Re: [Letux-kernel] BUG: drivers/pinctrl/core: races in pinctrl_groups and deferred probing

From: H. Nikolaus Schaller
Date: Mon Jun 18 2018 - 12:44:00 EST


Hi Tony,

> Am 18.06.2018 um 13:51 schrieb Tony Lindgren <tony@xxxxxxxxxxx>:
>
> * Christ van Willegen <cvwillegen@xxxxxxxxx> [180618 10:01]:
>>> --- a/drivers/pinctrl/core.c
>>> +++ b/drivers/pinctrl/core.c
>>> + if (!strcmp(function, gname))
>>
>>
>> This could never fail? gname guaranteed to never == NULL?
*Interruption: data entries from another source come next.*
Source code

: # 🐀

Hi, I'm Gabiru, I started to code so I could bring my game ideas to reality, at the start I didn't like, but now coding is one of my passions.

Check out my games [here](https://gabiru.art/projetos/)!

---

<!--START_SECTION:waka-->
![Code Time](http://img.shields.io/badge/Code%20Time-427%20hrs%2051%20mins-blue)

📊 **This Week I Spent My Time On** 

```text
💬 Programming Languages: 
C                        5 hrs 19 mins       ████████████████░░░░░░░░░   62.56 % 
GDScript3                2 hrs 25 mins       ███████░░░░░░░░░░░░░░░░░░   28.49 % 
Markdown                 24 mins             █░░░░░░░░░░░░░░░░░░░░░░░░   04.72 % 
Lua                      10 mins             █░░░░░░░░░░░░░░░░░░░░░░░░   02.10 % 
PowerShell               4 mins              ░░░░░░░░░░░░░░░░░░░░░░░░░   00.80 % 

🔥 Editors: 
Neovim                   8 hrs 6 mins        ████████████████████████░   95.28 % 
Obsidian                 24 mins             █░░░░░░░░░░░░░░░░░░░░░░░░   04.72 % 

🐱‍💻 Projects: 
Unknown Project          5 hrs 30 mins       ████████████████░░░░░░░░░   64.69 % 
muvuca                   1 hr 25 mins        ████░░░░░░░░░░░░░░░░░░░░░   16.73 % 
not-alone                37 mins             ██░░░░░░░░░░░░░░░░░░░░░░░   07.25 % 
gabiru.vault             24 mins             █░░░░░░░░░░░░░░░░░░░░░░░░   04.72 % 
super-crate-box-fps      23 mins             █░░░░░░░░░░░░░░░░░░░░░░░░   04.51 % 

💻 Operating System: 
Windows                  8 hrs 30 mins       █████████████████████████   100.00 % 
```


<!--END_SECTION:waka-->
If there are no duplicates and stale entries any more, gname must
be valid.

>
> Thanks I'll add checks to make sure we always have a valid
> name for new functions and groups added.

Well, not having checks is the cheapest debugging tool that does not
even need to be enabled because strcmp(NULL) checks come for free :)

Jokes aside, I now have tested the latest patch and it seems to solve the issues :) :) :)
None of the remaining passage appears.